Mais son plus grand combat, elle va le livrer face à une société qui ne va pas lui faciliter la vie en lui mettant obstacle sur obstacle dans sa tentative de réussite en solitaire. Dans ce film, c’est Mariam qui en fait les frais, mais il pourrait s’agir de n’importe quelle autre femme dans n’importe quel autre pays. Parce qu’une femme qui n’a pas, pour elle, la beauté, l’élégance et apparemment, une forte personnalité, ne peut être prise au sérieux lorsqu’elle vient demander de l’aide à la police pour retrouver son mari. La société va se montrer cruelle avec celle qui demande assistance, en la rabaissant physiquement (un échange tout en mépris avec un policier est à ce titre assez ignoble) et professionnellement, la jugeant incapable de s’occuper seule d’un troupeau de moutons, la privant ainsi de salaire. Mais là où le film pourrait plonger dans le misérabilisme le plus simple, la réalisatrice préfère filmer un parcours du combattant traversé avec force et détermination par une femme en qui personne ne croit et que personne ne croit, d’ailleurs. La résistance face à la société se niche dans chaque petit geste du quotidien accompli durement mais fièrement par Mariam, qui ne déviera jamais de son objectif en attendant son mari.

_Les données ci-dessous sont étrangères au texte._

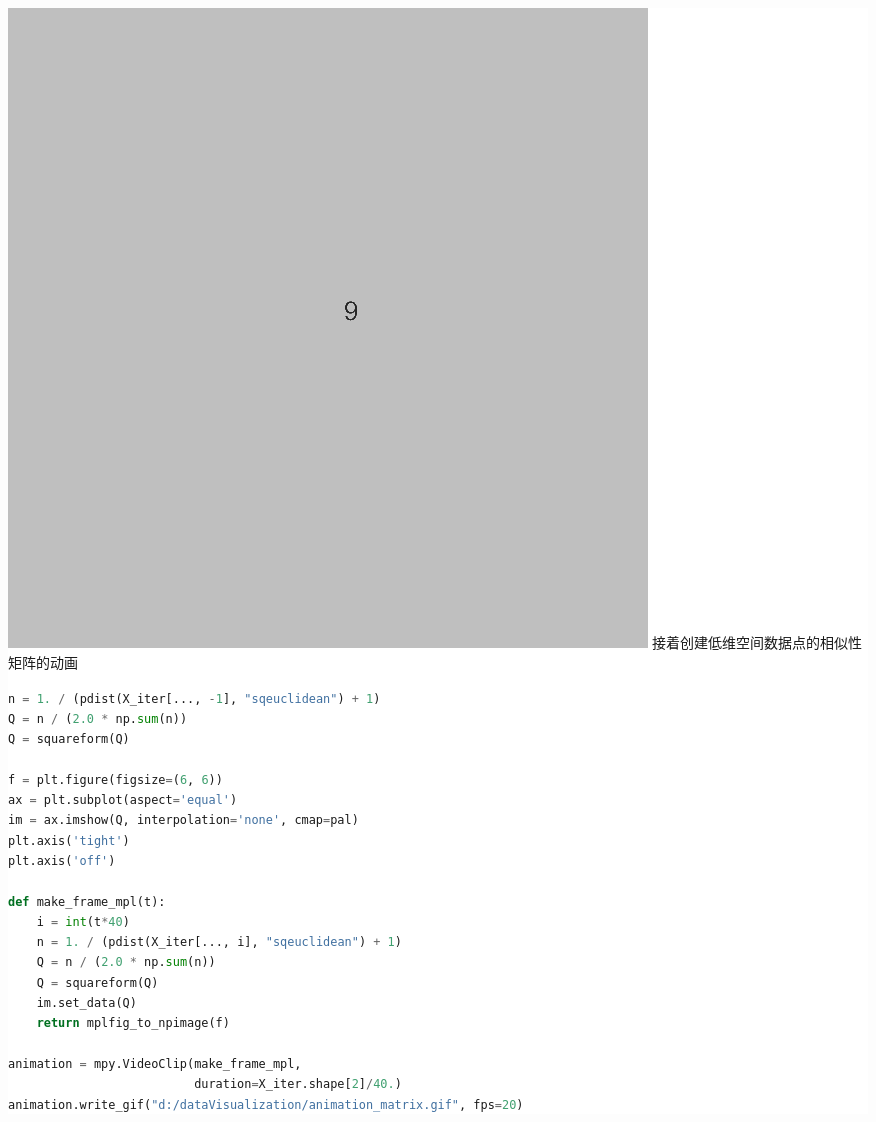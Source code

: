 ![animation](/img/animation.gif)
接着创建低维空间数据点的相似性矩阵的动画
```Python
n = 1. / (pdist(X_iter[..., -1], "sqeuclidean") + 1)
Q = n / (2.0 * np.sum(n))
Q = squareform(Q)

f = plt.figure(figsize=(6, 6))
ax = plt.subplot(aspect='equal')
im = ax.imshow(Q, interpolation='none', cmap=pal)
plt.axis('tight')
plt.axis('off')

def make_frame_mpl(t):
    i = int(t*40)
    n = 1. / (pdist(X_iter[..., i], "sqeuclidean") + 1)
    Q = n / (2.0 * np.sum(n))
    Q = squareform(Q)
    im.set_data(Q)
    return mplfig_to_npimage(f)

animation = mpy.VideoClip(make_frame_mpl,
                          duration=X_iter.shape[2]/40.)
animation.write_gif("d:/dataVisualization/animation_matrix.gif", fps=20)
```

D’ailleurs, à mi-parcours, un événement dont nous tairons ici les détails va faire basculer le récit et son héroïne dans un autre registre. Mariam va se redécouvrir une féminité et une personnalité jusqu’alors enfouies, reléguée au rang de « femme de », dans l’ombre d’un mari dont il est fait un portrait peu flatteur. À travers des petits rituels qu’elle semblait avoir oublié, comme le maquillage, Mariam va réapprendre à se mettre en valeur et s’affirmer en tant que femme et non plus en tant qu’élément secondaire du foyer, et découvrir qu’elle est encore capable d’être regardée, admirée et même de séduire. La réalisatrice filme cette renaissance d’une femme en effectuant une cassure nette au niveau de la mise en scène, beaucoup plus solaire et colorée que la première partie grise et terne.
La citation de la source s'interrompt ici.